自分たちとは人種も顔も違う人々が、政府の役人や秘密警察に殴りつけられている映像は、あくまで遠い国の話で、自分達の生活に関わることがないことだったのです。
ところが、その映画の中のような事柄が、突然自分たちの生活の中にも入り込んできてしまいました。
事前通告がほとんどない状態で都市が封鎖され、移動ができなくなってしまったのです。学校はもちろん、レストランやパブも閉鎖。街はまるで死んだようになっています。花が咲き乱れて太陽は燦々と輝いているのに、地中海の海はいつもどおり真っ青なのに、です。

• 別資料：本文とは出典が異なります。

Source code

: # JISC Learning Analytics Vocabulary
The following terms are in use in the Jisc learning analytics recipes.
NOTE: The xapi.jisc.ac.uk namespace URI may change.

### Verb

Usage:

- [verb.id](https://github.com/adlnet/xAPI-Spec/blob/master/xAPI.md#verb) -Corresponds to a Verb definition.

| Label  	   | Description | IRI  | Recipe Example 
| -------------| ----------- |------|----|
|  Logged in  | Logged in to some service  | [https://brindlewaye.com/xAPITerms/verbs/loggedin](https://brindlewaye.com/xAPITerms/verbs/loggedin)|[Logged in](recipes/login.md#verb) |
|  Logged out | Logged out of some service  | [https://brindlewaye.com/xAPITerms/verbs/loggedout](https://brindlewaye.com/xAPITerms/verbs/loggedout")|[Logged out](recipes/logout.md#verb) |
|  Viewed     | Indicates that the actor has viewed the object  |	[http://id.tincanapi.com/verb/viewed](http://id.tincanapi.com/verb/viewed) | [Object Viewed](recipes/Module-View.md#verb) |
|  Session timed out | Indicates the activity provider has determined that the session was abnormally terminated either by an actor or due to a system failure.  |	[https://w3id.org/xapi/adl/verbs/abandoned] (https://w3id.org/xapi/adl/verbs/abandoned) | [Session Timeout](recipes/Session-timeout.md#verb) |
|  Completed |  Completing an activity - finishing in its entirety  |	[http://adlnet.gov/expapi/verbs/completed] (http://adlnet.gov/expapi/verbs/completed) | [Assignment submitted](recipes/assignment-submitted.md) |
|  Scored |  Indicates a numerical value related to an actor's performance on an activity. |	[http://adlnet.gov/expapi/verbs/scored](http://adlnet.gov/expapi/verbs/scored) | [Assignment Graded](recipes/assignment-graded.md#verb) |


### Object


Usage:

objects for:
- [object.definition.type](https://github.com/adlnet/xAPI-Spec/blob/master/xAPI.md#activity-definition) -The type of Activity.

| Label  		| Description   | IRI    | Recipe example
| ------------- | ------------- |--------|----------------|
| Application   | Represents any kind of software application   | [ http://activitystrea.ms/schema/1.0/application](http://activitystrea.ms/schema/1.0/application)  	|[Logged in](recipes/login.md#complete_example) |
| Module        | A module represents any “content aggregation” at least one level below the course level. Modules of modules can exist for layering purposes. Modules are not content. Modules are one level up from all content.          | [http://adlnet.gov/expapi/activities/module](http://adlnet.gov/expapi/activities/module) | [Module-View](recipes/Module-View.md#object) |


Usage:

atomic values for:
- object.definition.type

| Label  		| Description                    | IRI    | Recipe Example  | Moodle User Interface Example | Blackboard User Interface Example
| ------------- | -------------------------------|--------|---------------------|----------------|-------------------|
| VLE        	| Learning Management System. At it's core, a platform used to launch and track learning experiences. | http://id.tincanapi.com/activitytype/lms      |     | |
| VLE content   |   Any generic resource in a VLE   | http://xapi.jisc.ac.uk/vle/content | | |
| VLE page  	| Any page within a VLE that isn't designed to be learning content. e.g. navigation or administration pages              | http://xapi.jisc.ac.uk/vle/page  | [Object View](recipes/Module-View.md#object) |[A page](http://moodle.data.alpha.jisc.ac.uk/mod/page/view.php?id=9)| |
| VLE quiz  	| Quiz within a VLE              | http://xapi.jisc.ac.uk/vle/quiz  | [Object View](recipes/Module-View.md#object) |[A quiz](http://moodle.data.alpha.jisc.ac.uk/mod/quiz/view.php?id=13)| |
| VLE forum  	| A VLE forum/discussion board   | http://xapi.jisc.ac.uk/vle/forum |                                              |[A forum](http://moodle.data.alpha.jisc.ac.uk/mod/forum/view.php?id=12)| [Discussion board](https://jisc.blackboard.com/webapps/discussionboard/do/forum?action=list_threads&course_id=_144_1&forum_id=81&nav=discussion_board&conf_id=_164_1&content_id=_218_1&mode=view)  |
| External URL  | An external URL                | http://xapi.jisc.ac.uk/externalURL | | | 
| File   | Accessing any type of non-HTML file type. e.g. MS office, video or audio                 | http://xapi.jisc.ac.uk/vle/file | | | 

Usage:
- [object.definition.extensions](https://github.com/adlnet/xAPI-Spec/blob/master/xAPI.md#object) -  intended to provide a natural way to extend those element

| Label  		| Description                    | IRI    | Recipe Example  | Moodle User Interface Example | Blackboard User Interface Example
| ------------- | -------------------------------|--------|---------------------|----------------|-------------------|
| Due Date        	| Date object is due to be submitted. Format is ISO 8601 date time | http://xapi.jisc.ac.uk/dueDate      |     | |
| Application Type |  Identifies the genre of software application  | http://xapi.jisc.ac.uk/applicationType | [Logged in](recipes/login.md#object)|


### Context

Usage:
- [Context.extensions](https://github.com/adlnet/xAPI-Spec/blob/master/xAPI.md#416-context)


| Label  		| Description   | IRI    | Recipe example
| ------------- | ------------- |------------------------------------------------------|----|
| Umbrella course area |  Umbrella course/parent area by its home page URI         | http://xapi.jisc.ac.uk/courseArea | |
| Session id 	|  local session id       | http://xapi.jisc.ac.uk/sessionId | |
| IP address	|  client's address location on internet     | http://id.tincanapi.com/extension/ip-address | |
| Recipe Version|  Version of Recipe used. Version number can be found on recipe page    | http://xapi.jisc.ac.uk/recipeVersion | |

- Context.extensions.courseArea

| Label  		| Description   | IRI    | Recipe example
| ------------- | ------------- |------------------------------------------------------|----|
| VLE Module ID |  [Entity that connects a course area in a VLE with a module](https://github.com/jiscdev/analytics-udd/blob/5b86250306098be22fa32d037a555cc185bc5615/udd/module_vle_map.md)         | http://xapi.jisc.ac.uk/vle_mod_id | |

地域によっては、スーパーマーケットの商品が品薄となり、まるで戦時中の配給状態になってしまいました。何時に並べといった指導はもちろん、店に並ぶ際も前の人と2メートル以上の距離をあけなければならない、などと厳しく言われています。入店のために1時間以上並ばなければならないこともざらです。人々は残りすくなくなった商品を取り合って、言い合いになったり、殴り合いになることもあります。
「隣人を愛しなさい」「寛容であれ」「ゆずりあいましょう」――などといったキリスト教的価値観が前提であるはずの欧州は完全に崩壊しました。